Originally posted by Drzava
i always knew it, chimps are way better than us.
now letme ask u this, if they evolved into a more complex species, there will be a planet of the apes kind of thing?
I guess it depends on what you mean by "evolved."
If it's in the literal sense, as in, if a new aberrant strain of chimp found itself better able to survive and score mates and produce offspring than
its status quo chimp brothers and sisters, then probably not.
Species do not evolve into a new species very quickly, generationally-speaking. Homo Sapiens have been around for roughly 200k years and are still
pretty much the same, evolutionarily speaking, as we have been since then, with only very minor "plumage" variations amongst us. All of known
history for mankind has occurred during the reign of homo sapiens. The chimps are much in the same boat, but perhaps more so.
Modern chimpanzee fossils have been found from the middle Pleistocene era, so roughly 1 million years ago. They are thus evolving at a slower rate
than humans, which actually makes sense if you consider who eventually rose to the top of the food chain to control the planet. Chimps and humans (not
homo sapiens though) themselves probably split off of the same species around 5.4 million years ago, though it could be as late as 8 million years
ago. Since then, humans have gone through many evolutionary steps at an increasingly faster pace to become homo sapiens, and the chimps have gone
through relatively few.
Thus, assuming humans and chimps originally came from the same base stock roughly 5-8million years ago, and the end result of the chimp-branch is what
we have now, and the end result of the human branch is what we have now, then one must assume that humans will continue to evolve at a faster rate
than the chimpanzee, which cannot hope to keep pace with humans. Of course, since we are still talking about hundreds of thousands of years between
evolutionary strains, and perhaps the eventually acceleration might bring us to tens of thousands of years, that is still many orders of magnitude
longer than the entire span of human civilization before one sees a new variant of an existing species.

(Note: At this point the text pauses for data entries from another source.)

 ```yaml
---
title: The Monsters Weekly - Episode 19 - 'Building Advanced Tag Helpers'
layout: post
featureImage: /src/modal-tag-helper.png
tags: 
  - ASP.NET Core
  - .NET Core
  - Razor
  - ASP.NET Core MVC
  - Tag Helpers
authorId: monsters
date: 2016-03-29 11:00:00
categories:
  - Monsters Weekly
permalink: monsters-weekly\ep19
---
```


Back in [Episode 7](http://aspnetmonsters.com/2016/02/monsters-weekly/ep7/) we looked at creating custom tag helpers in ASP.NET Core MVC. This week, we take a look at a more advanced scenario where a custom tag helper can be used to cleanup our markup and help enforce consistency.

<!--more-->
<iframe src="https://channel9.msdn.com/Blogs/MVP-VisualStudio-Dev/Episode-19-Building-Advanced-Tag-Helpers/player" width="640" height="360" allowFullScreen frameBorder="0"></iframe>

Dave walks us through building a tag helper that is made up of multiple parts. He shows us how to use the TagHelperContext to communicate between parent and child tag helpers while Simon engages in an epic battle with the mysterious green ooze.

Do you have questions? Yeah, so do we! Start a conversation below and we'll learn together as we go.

If you are speaking from an "Educational" evolution, the answer remains the same. Humans have had thousands of years to develop language, writing,
infrastructure, agriculture, military tactics, government, religion, etc... all of these things intertwine with branching subskills-a-million, that
define and shape human civilization. Chimps have, to date, figured out how to poke bush-babies with a stick, eat termites with a stick, and have
demonstrated better short-term memory.
Finally, we humans have numbers on our side. the human population far out measures that of the chimpanzee. At the turn of the 1900's, chimpanzees
might have numbered as high as 2 million. They now number less than 200,000. Humans, conversely, are rapidly approaching the 7-billion mark. In a
struggle for dominance, numbers are the most important factor, and a 35,000-to-1 lead would be almost impossible to overcome without an almost godlike
technological advantage, which chimps most certainly do not have on us humans.
In short, the answer to your question is "no", there almost certainly never be a planet of the apes situation on Earth. I would not say it is
impossible, but it is currently improbable to the point of being negligible.